Task item —
Report each line of the data below in which "branch" appears.

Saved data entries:
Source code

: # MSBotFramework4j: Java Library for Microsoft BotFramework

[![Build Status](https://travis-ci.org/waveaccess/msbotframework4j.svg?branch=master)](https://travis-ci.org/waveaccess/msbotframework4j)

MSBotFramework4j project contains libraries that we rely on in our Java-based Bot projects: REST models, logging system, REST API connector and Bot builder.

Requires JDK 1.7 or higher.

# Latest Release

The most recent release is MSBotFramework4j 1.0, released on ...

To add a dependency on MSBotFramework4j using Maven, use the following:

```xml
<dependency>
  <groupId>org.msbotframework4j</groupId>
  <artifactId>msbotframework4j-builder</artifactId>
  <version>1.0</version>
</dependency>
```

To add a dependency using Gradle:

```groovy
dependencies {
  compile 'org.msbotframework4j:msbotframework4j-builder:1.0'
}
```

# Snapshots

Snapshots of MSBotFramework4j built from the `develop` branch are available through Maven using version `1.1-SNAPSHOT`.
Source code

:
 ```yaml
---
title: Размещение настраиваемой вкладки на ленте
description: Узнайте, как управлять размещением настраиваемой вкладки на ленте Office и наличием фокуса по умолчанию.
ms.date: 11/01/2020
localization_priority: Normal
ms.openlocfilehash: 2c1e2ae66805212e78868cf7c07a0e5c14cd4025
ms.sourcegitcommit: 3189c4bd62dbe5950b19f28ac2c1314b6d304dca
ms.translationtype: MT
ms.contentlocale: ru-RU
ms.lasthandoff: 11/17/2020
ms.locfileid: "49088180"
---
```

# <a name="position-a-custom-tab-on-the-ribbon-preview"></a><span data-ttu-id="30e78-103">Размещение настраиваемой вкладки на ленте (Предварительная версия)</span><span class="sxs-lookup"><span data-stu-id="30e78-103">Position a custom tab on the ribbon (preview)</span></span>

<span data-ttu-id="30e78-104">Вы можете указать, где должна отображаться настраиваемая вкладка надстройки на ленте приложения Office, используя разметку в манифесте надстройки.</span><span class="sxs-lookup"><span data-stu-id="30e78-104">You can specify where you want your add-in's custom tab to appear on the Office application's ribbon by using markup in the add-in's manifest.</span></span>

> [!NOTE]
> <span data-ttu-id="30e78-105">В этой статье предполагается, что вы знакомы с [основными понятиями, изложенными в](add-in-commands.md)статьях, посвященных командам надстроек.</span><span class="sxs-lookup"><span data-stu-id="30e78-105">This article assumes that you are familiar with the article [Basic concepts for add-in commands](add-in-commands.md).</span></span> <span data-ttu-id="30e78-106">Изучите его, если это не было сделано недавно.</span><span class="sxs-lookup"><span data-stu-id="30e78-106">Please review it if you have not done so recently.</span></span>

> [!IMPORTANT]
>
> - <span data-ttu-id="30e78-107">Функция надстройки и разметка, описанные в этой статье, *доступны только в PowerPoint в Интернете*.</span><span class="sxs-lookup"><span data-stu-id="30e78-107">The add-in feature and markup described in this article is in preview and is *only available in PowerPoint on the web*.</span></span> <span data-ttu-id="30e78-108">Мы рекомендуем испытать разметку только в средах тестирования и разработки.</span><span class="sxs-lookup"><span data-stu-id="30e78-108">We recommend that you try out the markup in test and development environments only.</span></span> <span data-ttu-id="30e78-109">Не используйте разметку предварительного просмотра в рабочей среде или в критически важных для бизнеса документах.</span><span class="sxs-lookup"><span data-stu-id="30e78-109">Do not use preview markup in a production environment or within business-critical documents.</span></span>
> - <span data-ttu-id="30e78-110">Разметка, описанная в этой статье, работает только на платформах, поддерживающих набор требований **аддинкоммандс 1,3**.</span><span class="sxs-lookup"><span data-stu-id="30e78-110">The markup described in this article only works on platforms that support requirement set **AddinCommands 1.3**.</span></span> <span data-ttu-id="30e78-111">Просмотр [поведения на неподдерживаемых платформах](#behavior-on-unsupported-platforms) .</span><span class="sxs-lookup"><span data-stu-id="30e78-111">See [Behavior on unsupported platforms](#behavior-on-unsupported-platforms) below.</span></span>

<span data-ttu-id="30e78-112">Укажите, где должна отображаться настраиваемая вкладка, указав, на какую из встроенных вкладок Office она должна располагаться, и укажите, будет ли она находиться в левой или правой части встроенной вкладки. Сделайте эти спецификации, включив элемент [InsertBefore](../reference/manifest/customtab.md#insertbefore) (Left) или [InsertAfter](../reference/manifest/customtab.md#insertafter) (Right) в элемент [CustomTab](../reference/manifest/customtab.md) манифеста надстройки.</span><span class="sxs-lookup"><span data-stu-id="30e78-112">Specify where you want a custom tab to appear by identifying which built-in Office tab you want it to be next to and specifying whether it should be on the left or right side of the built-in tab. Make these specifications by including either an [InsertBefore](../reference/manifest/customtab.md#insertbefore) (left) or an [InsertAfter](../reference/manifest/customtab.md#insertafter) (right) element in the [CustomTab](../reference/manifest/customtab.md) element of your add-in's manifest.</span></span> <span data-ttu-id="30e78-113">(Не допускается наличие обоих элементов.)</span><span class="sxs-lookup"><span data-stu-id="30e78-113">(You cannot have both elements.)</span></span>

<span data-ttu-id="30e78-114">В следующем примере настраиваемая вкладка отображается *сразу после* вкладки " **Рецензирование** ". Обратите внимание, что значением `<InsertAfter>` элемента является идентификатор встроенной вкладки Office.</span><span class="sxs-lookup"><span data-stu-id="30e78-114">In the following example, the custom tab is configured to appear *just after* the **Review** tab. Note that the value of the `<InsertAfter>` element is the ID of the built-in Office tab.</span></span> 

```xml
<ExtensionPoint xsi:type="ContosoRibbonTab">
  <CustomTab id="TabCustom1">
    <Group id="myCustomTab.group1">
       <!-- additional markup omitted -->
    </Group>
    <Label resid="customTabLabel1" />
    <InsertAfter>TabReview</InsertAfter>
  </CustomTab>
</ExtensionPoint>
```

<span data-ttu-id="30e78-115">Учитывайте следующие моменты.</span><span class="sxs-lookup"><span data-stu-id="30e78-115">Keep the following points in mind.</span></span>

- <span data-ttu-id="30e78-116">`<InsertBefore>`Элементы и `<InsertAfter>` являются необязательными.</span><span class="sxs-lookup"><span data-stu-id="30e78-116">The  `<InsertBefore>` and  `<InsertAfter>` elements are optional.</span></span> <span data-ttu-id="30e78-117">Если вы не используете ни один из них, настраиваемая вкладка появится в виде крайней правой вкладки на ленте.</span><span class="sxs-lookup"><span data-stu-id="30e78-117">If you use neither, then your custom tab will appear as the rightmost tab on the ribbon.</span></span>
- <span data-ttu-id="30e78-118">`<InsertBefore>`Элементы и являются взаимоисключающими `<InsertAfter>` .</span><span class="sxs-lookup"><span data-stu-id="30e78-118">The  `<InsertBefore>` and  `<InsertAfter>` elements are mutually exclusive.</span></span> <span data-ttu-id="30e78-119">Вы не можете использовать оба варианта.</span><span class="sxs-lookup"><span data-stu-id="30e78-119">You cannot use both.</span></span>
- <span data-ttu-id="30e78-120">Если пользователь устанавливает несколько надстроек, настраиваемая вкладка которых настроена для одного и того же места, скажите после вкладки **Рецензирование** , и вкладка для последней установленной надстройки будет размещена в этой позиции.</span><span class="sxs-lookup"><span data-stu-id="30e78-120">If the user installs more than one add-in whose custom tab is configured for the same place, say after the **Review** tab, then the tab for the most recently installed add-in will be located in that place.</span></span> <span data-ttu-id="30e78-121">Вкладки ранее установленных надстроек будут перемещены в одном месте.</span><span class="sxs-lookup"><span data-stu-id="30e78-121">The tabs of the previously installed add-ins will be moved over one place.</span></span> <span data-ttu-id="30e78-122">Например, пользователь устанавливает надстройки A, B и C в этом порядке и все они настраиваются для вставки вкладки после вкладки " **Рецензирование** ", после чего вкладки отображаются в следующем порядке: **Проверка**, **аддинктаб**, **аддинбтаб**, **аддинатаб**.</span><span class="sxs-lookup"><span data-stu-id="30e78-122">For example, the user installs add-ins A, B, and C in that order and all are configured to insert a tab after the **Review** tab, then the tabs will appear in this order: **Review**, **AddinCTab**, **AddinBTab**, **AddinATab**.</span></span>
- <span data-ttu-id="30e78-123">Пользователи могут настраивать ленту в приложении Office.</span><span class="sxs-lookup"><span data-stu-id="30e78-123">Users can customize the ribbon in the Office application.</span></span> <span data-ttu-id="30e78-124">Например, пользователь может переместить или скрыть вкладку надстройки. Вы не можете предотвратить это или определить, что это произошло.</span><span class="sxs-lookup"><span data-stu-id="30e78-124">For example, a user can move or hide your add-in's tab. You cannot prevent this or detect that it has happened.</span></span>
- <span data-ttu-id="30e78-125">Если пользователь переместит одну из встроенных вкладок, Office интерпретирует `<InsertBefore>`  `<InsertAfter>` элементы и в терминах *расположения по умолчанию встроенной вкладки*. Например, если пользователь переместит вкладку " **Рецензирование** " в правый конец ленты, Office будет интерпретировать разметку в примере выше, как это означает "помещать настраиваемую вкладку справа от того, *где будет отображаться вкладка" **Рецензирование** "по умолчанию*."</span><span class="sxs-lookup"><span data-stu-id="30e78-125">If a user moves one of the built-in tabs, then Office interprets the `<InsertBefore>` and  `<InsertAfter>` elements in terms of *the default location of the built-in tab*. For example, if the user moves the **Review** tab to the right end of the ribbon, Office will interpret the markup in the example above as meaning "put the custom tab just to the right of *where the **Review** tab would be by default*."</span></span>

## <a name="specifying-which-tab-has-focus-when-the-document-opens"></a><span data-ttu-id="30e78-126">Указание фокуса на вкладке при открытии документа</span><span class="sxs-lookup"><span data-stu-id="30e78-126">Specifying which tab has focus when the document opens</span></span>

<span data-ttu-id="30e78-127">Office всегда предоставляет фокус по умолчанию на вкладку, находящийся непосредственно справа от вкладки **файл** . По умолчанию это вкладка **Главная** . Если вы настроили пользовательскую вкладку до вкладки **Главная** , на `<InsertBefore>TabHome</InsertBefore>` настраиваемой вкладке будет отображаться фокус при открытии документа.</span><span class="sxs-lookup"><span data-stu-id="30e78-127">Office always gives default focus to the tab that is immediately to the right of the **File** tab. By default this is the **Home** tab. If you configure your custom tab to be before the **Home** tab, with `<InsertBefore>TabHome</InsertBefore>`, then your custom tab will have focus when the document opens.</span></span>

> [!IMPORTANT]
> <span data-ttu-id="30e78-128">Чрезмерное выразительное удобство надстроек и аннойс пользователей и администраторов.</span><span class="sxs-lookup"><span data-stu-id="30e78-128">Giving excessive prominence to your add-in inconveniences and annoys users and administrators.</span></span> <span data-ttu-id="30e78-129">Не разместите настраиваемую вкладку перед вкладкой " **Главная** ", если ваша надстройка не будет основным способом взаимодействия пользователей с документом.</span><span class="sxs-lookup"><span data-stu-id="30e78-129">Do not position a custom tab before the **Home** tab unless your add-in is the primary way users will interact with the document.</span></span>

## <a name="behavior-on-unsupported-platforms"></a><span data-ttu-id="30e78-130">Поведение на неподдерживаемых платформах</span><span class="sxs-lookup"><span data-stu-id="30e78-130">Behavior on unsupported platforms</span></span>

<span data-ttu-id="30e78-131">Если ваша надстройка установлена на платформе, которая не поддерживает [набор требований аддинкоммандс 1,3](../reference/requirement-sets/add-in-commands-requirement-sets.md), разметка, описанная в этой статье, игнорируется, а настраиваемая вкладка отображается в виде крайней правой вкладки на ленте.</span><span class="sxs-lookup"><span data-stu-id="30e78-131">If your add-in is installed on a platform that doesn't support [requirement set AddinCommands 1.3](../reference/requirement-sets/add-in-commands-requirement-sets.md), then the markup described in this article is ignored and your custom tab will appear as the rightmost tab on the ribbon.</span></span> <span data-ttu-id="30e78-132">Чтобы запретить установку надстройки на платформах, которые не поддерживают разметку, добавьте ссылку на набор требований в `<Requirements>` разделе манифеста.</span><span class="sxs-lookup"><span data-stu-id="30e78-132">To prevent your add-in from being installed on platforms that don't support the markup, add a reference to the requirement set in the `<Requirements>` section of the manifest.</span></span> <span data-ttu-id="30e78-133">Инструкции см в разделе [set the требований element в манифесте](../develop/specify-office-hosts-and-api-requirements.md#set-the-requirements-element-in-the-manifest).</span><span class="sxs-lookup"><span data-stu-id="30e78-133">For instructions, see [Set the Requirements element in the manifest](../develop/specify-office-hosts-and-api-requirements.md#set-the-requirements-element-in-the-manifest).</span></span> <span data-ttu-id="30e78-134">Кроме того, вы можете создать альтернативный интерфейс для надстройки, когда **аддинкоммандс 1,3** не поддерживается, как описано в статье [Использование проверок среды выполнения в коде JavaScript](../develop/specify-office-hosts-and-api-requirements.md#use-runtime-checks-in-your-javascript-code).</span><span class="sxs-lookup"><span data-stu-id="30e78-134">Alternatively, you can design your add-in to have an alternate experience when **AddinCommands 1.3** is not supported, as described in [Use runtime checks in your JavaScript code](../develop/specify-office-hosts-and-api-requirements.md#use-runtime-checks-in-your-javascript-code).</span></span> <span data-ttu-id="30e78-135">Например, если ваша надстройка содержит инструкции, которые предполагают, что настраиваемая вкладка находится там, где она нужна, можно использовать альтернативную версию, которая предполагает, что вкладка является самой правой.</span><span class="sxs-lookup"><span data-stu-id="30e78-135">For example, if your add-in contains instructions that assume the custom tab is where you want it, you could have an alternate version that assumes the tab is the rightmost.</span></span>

Problem solution —
[![Build Status](https://travis-ci.org/waveaccess/msbotframework4j.svg?branch=master)](https://travis-ci.org/waveaccess/msbotframework4j)
Snapshots of MSBotFramework4j built from the `develop` branch are available through Maven using version `1.1-SNAPSHOT`.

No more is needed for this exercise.